Units must be map-aware

In order for each unit to be aware of obstacles present on the map such as that shown in the image above, it is necessary for each node to be aware of every other node on the map.

My challenge is be to first form a suitable abstraction for the Weewar map and to implement an algorithm which would allow for a best path to be calculated from a single source-target pair for a given unit type.

Building a graph representation?

A graph G consists of a set of vertices and a set of edges, so I'm told.

The vertices (in this case, hexagon tiles) are uniquely identified by a coordinate e.g. (3.4). and the edges are a pair of connected vertices with an associated weight (the cost of getting from one to the other).

Although the weight is usually the distance between the two nodes, in this case it might be more useful to think in terms of the number of turns required to reach the target, as this is the true cost of getting around, and that cost varies from unit to unit.
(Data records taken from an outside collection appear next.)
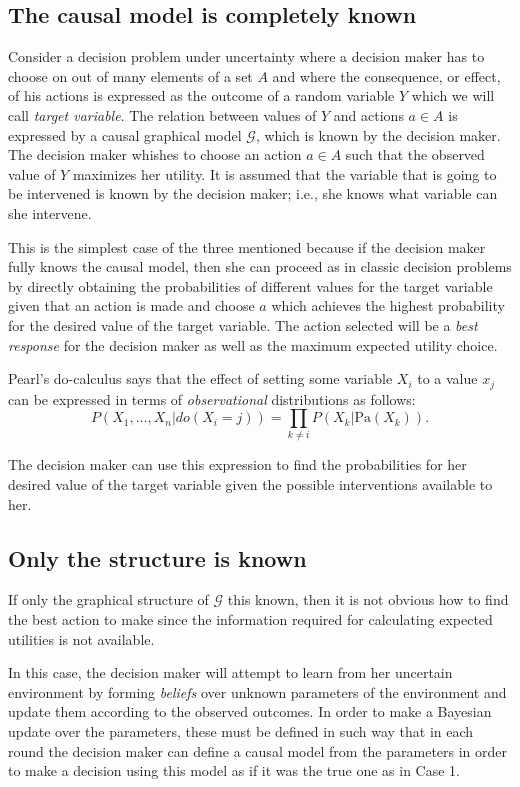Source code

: \documentclass{article}
\begin{document}
\subsection{The causal model is completely known}
Consider a decision problem under uncertainty where a decision maker has to choose on out of many elements of a set $A$ and where the consequence, or effect, of his actions is expressed as the outcome of a random variable $Y$ which we will call \textit{target variable}. The relation between values of $Y$ and actions $a \in A$ is expressed by a causal graphical model $\mathcal{G}$, which is known by the decision maker. The decision maker whishes to choose an action $a \in A$ such that the observed value of $Y$ maximizes her utility. It is assumed that the variable that is going to be intervened is known by the decision maker; i.e., she knows what variable can she intervene.

This is the simplest case of the three mentioned because if the decision maker fully knows the causal model, then she can proceed as in classic decision problems by directly obtaining the probabilities of different values for the target variable given that an action is made and choose $a$ which achieves the highest probability for the desired value of the target variable. The action selected will be a \textit{best response} for the decision maker as well as the maximum expected utility choice.

Pearl's do-calculus \cite{pearl2009causality} says that the effect of setting some variable $X_i$ to a value $x_j$ can be expressed in terms of \textit{observational} distributions as follows:
\[ P(X_1,...,X_n | do(X_i = j )) = \prod_{k \neq i} P(X_k | \textrm{Pa}(X_k)). \]

The decision maker can use this expression to find the probabilities for her desired value of the target variable given the possible interventions available to her.

\subsection{Only the structure is known}
If only the graphical structure of $\mathcal{G}$ this known, then it is not obvious how to find the best action to make since the information required for calculating expected utilities is not available.

In this case, the decision maker will attempt to learn from her uncertain environment by forming \textit{beliefs} over unknown parameters of the environment and update them according to the observed outcomes. In order to make a Bayesian update over the parameters, these must be defined in such way that in each round the decision maker can define a causal model from the parameters in order to make a decision using this model as if it was the true one as in Case 1.
\end{document}

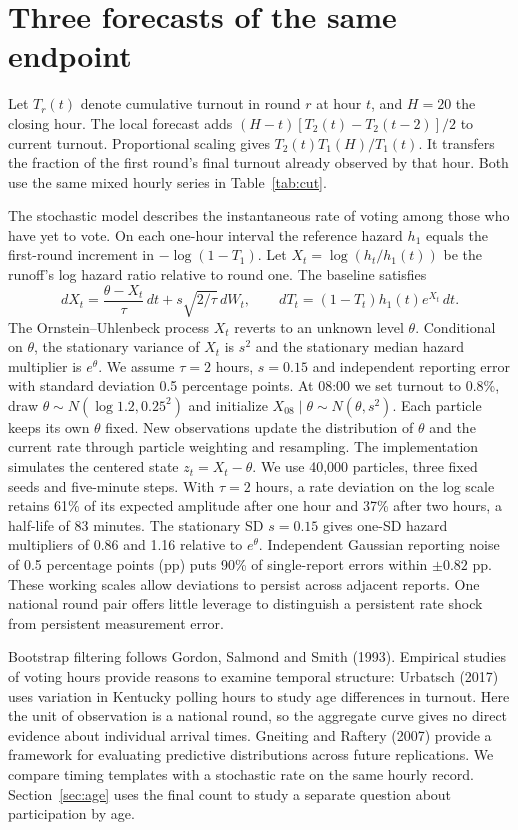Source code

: \documentclass[11pt,a4paper]{article}
\begin{document}
\section{Three forecasts of the same endpoint}
Let $T_r(t)$ denote cumulative turnout in round $r$ at hour $t$, and $H=20$ the closing hour. The local forecast adds $(H-t)[T_2(t)-T_2(t-2)]/2$ to current turnout. Proportional scaling gives $T_2(t)T_1(H)/T_1(t)$. It transfers the fraction of the first round's final turnout already observed by that hour. Both use the same mixed hourly series in Table~\ref{tab:cut}.
\par The stochastic model describes the instantaneous rate of voting among those who have yet to vote. On each one-hour interval the reference hazard $h_1$ equals the first-round increment in $-\log(1-T_1)$. Let $X_t=\log(h_t/h_1(t))$ be the runoff's log hazard ratio relative to round one. The baseline satisfies
\[
 dX_t=\frac{\theta-X_t}{\tau}\,dt+s\sqrt{2/\tau}\,dW_t,
 \qquad dT_t=(1-T_t)h_1(t)e^{X_t}\,dt .
\]
The Ornstein--Uhlenbeck process $X_t$ reverts to an unknown level $\theta$. Conditional on $\theta$, the stationary variance of $X_t$ is $s^2$ and the stationary median hazard multiplier is $e^\theta$. We assume $\tau=2$ hours, $s=0.15$ and independent reporting error with standard deviation 0.5 percentage points. At 08:00 we set turnout to 0.8\%, draw $\theta\sim N(\log 1.2,0.25^2)$ and initialize $X_{08}\mid\theta\sim N(\theta,s^2)$. Each particle keeps its own $\theta$ fixed. New observations update the distribution of $\theta$ and the current rate through particle weighting and resampling. The implementation simulates the centered state $z_t=X_t-\theta$. We use 40,000 particles, three fixed seeds and five-minute steps. With $\tau=2$ hours, a rate deviation on the log scale retains 61\% of its expected amplitude after one hour and 37\% after two hours, a half-life of 83 minutes. The stationary SD $s=0.15$ gives one-SD hazard multipliers of 0.86 and 1.16 relative to $e^\theta$. Independent Gaussian reporting noise of 0.5 percentage points (pp) puts 90\% of single-report errors within $\pm0.82$ pp. These working scales allow deviations to persist across adjacent reports. One national round pair offers little leverage to distinguish a persistent rate shock from persistent measurement error.
\par Bootstrap filtering follows Gordon, Salmond and Smith (1993). Empirical studies of voting hours provide reasons to examine temporal structure: Urbatsch (2017) uses variation in Kentucky polling hours to study age differences in turnout. Here the unit of observation is a national round, so the aggregate curve gives no direct evidence about individual arrival times. Gneiting and Raftery (2007) provide a framework for evaluating predictive distributions across future replications. We compare timing templates with a stochastic rate on the same hourly record. Section~\ref{sec:age} uses the final count to study a separate question about participation by age.
\end{document}
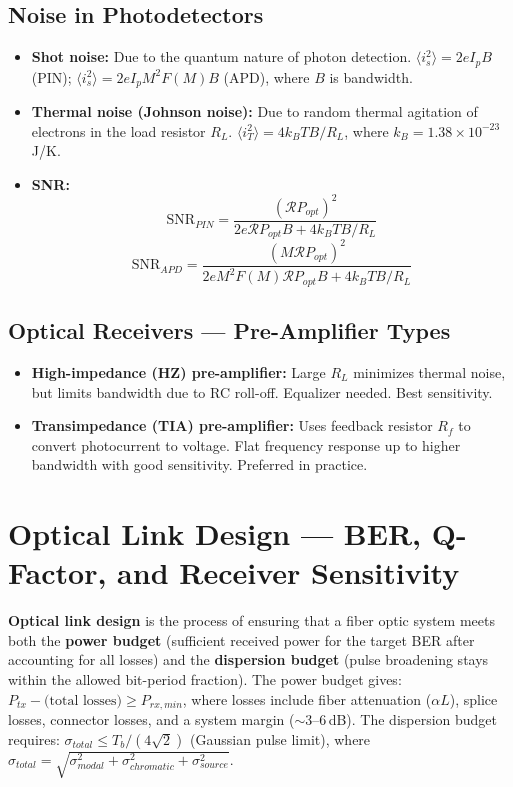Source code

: \documentclass[12pt,a4paper]{article}
\begin{document}
\subsection{Noise in Photodetectors}
\begin{itemize}[leftmargin=*, itemsep=3pt]
  \item \textbf{Shot noise:} Due to the quantum nature of photon detection. $\langle i_s^2 \rangle = 2eI_p B$ (PIN); $\langle i_s^2 \rangle = 2eI_p M^2 F(M) B$ (APD), where $B$ is bandwidth.
  \item \textbf{Thermal noise (Johnson noise):} Due to random thermal agitation of electrons in the load resistor $R_L$. $\langle i_T^2 \rangle = 4k_B T B / R_L$, where $k_B = 1.38\times10^{-23}$\,J/K.
  \item \textbf{SNR:}
\[
\text{SNR}_{PIN} = \frac{(\mathcal{R} P_{opt})^2}{2e\mathcal{R} P_{opt} B + 4k_B T B/R_L}
\]
\[
\text{SNR}_{APD} = \frac{(M\mathcal{R} P_{opt})^2}{2eM^2 F(M)\mathcal{R} P_{opt} B + 4k_B T B/R_L}
\]
\end{itemize}

\subsection{Optical Receivers --- Pre-Amplifier Types}
\begin{itemize}[leftmargin=*, itemsep=3pt]
  \item \textbf{High-impedance (HZ) pre-amplifier:} Large $R_L$ minimizes thermal noise, but limits bandwidth due to RC roll-off. Equalizer needed. Best sensitivity.
  \item \textbf{Transimpedance (TIA) pre-amplifier:} Uses feedback resistor $R_f$ to convert photocurrent to voltage. Flat frequency response up to higher bandwidth with good sensitivity. Preferred in practice.
\end{itemize}

\section{Optical Link Design --- BER, Q-Factor, and Receiver Sensitivity}

\textbf{Optical link design} is the process of ensuring that a fiber optic system meets both the \textbf{power budget} (sufficient received power for the target BER after accounting for all losses) and the \textbf{dispersion budget} (pulse broadening stays within the allowed bit-period fraction). The power budget gives: $P_{tx} - \text{(total losses)} \geq P_{rx,min}$, where losses include fiber attenuation ($\alpha L$), splice losses, connector losses, and a system margin ($\sim$3--6\,dB). The dispersion budget requires: $\sigma_{total} \leq T_b/(4\sqrt{2})$ (Gaussian pulse limit), where $\sigma_{total} = \sqrt{\sigma_{modal}^2 + \sigma_{chromatic}^2 + \sigma_{source}^2}$.
\end{document}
this very simple map has the following graphical representation.

if we now remove non-traversable nodes, leaving only the plains, we can get an idea of what nodes are available for a particular unit to edge towards the base.

The first question is: what path should the bot soldier take to get to the enemy base with the lowest path cost, that is - the least number of moves.

Each soldier is given a number of possible tiles to move to in a given turn. Below shows the possible movement coordinates for the blue soldier:

There will therefore be an edge formed between the soldier's coordinate and each of the highlighted nodes which the soldier can reach at a cost of a single turn. In the following image, the unit can move to 20 possible tiles at a cost of one turn.

Armed now with a data structure containing all node coordinates:V and a data structure containing all edges E, the graph representation in terms of data structures is now complete and in part two I will consider the algorithms for traversing the graph to discover the best path.